EXERCISE DETAILS: Each entry below should be retyped exactly, with nothing omitted.
[[ THE DATA, beginning ]]
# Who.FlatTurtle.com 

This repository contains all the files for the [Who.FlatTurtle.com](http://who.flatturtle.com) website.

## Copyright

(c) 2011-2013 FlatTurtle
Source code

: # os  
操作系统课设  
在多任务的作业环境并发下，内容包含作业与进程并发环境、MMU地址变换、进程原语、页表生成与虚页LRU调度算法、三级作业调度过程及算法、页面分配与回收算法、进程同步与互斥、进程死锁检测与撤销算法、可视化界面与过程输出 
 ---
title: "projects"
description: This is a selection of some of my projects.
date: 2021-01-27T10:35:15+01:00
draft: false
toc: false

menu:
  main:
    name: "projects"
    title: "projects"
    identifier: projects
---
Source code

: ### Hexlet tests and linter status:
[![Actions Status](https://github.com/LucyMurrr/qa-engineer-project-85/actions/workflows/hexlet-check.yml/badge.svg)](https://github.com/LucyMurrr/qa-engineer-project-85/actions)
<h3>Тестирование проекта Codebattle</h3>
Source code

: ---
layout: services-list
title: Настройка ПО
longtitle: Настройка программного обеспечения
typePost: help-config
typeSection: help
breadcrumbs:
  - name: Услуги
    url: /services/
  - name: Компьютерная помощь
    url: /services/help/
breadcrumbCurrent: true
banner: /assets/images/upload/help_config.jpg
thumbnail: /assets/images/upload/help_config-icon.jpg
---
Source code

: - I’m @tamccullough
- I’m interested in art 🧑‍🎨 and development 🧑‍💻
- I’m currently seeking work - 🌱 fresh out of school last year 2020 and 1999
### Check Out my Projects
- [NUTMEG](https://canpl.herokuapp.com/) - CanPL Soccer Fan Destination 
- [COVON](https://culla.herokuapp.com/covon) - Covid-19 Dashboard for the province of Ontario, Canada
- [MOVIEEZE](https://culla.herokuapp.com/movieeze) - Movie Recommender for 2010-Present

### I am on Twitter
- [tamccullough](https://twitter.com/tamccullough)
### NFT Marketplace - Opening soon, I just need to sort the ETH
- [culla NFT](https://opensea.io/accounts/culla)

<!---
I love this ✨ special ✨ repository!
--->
[[ THE DATA, end ]]
ANSWER:
# Who.FlatTurtle.com 

This repository contains all the files for the [Who.FlatTurtle.com](http://who.flatturtle.com) website.

## Copyright

(c) 2011-2013 FlatTurtle
Source code

: # os  
操作系统课设  
在多任务的作业环境并发下，内容包含作业与进程并发环境、MMU地址变换、进程原语、页表生成与虚页LRU调度算法、三级作业调度过程及算法、页面分配与回收算法、进程同步与互斥、进程死锁检测与撤销算法、可视化界面与过程输出 
 ---
title: "projects"
description: This is a selection of some of my projects.
date: 2021-01-27T10:35:15+01:00
draft: false
toc: false

menu:
  main:
    name: "projects"
    title: "projects"
    identifier: projects
---
Source code

: ### Hexlet tests and linter status:
[![Actions Status](https://github.com/LucyMurrr/qa-engineer-project-85/actions/workflows/hexlet-check.yml/badge.svg)](https://github.com/LucyMurrr/qa-engineer-project-85/actions)
<h3>Тестирование проекта Codebattle</h3>
Source code

: ---
layout: services-list
title: Настройка ПО
longtitle: Настройка программного обеспечения
typePost: help-config
typeSection: help
breadcrumbs:
  - name: Услуги
    url: /services/
  - name: Компьютерная помощь
    url: /services/help/
breadcrumbCurrent: true
banner: /assets/images/upload/help_config.jpg
thumbnail: /assets/images/upload/help_config-icon.jpg
---
Source code

: - I’m @tamccullough
- I’m interested in art 🧑‍🎨 and development 🧑‍💻
- I’m currently seeking work - 🌱 fresh out of school last year 2020 and 1999
### Check Out my Projects
- [NUTMEG](https://canpl.herokuapp.com/) - CanPL Soccer Fan Destination 
- [COVON](https://culla.herokuapp.com/covon) - Covid-19 Dashboard for the province of Ontario, Canada
- [MOVIEEZE](https://culla.herokuapp.com/movieeze) - Movie Recommender for 2010-Present

### I am on Twitter
- [tamccullough](https://twitter.com/tamccullough)
### NFT Marketplace - Opening soon, I just need to sort the ETH
- [culla NFT](https://opensea.io/accounts/culla)

<!---
I love this ✨ special ✨ repository!
--->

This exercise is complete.